Restarting International Travel with Technology

Sept. 23, 2021
Emerging technology is getting international travel out of the holding pattern it’s been in as COVID-19 continues to strike different areas at different rates, causing ever evolving regulations to enter and exit countries.

After a promising spring and summer filled with vaccinations and loosening quarantine restrictions, the delta variant of the SARS-CoV-2 virus (COVID-19) is now reminding the world it’s still in the midst of a pandemic.
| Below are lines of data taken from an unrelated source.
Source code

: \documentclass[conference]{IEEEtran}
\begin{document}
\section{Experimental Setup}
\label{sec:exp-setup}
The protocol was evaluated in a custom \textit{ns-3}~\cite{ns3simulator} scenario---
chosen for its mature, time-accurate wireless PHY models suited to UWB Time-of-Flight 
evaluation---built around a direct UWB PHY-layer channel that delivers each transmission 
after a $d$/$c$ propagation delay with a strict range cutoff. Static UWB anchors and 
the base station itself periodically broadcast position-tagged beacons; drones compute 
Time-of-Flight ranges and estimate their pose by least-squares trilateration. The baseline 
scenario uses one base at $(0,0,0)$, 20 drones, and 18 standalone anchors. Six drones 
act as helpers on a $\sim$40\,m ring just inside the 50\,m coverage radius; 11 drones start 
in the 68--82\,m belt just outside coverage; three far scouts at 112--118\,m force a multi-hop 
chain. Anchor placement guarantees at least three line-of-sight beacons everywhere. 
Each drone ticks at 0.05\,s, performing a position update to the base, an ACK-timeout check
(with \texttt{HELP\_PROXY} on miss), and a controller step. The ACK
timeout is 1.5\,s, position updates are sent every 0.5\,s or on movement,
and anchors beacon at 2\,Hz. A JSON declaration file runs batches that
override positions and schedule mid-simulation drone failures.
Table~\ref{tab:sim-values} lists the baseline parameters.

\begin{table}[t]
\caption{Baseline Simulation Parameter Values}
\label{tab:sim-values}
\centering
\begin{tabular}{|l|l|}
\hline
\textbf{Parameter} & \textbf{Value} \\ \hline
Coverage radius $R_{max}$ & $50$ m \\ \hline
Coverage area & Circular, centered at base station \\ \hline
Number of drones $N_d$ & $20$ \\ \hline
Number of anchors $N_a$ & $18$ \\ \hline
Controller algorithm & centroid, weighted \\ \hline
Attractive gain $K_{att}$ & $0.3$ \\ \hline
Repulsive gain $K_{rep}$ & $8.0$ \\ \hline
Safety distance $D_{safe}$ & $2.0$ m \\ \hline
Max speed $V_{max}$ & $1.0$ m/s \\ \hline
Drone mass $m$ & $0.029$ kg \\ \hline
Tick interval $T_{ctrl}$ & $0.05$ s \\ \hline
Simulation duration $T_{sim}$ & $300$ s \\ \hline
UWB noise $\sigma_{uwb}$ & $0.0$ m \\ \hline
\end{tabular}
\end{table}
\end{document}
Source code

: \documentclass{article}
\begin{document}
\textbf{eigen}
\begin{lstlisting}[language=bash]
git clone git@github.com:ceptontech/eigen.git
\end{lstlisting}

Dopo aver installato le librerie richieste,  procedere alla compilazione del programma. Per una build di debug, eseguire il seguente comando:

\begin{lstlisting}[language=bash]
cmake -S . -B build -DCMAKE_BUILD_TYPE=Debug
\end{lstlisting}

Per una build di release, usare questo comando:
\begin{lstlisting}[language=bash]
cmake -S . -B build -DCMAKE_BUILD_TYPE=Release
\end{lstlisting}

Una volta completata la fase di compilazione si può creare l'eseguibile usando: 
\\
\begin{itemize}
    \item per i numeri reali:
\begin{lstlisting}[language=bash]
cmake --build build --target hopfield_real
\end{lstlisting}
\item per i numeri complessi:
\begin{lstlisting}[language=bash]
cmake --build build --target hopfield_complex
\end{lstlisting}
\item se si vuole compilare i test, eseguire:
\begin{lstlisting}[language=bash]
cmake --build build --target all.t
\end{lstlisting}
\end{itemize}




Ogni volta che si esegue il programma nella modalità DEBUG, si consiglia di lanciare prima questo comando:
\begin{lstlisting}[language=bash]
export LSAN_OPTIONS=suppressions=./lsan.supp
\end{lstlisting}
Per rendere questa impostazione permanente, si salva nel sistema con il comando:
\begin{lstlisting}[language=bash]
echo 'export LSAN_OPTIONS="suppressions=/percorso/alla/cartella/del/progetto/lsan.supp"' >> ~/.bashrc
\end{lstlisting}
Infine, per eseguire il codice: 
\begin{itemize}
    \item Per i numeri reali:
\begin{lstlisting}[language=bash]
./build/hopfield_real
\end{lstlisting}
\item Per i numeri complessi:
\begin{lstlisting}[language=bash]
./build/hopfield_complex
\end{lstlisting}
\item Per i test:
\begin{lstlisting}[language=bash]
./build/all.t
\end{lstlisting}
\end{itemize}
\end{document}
For those vaccinated, the world and skies are more open than they were a year ago, with the new obstacle being how to verify the vaccination status of would-be world travelers.

It’s a problem vaccine passports and biometric technology are solving.

Rise of the Travel Pass

The IATA Travel Pass was originally conceived and worked on as a contactless travel app before the pandemic struck. When COVID-19 emerged and shuttered the aviation industry, the IATA development team retuned the app to serve as a tool to help aviation rebound.

Now, 51 airlines from all corners of the globe have enrolled with and are trialing the IATA Travel Pass.

“Historically, we were working on a contactless application and the objective of that application was to use facial recognition in order to process the passengers throughout the airport in a more fluid way,” explains Frédéric Leger, director, airport, passenger, cargo and security products, IATA.

The Travel Pass would have travelers scan their passports, take a picture of themselves along with a motion capture to prove they’re alive, then put that digital identification on their phone. Then a passenger could transmit that data via the Travel Pass to the airline and airport and go seamlessly through the airport using only facial recognition.

Leger says that they had a handful of airlines and governments working with them on the app when COVID-19 surfaced.

“We immediately identified the fact that, of course, not handing over the paper passport and the paper boarding pass would already be a benefit in the crisis. But then, we also realized that we could, at the same time, include the test certificate, and, at a later stage, the passport certificate into the app and link it to our 60-years-old thematic platform where we are, in fact, checking the regulatory requirements for one individual to travel from one region to a destination through a transit point,” explains Leger.

He adds that at the same time, IATA was being asked to enter the vaccine passport space as there were other digital health providers positioning themselves as an intermediary between the airlines and the passengers at a potentially high cost for the industry.

“So, clearly having in mind those different aspects, we have entered that space,” Leger continues.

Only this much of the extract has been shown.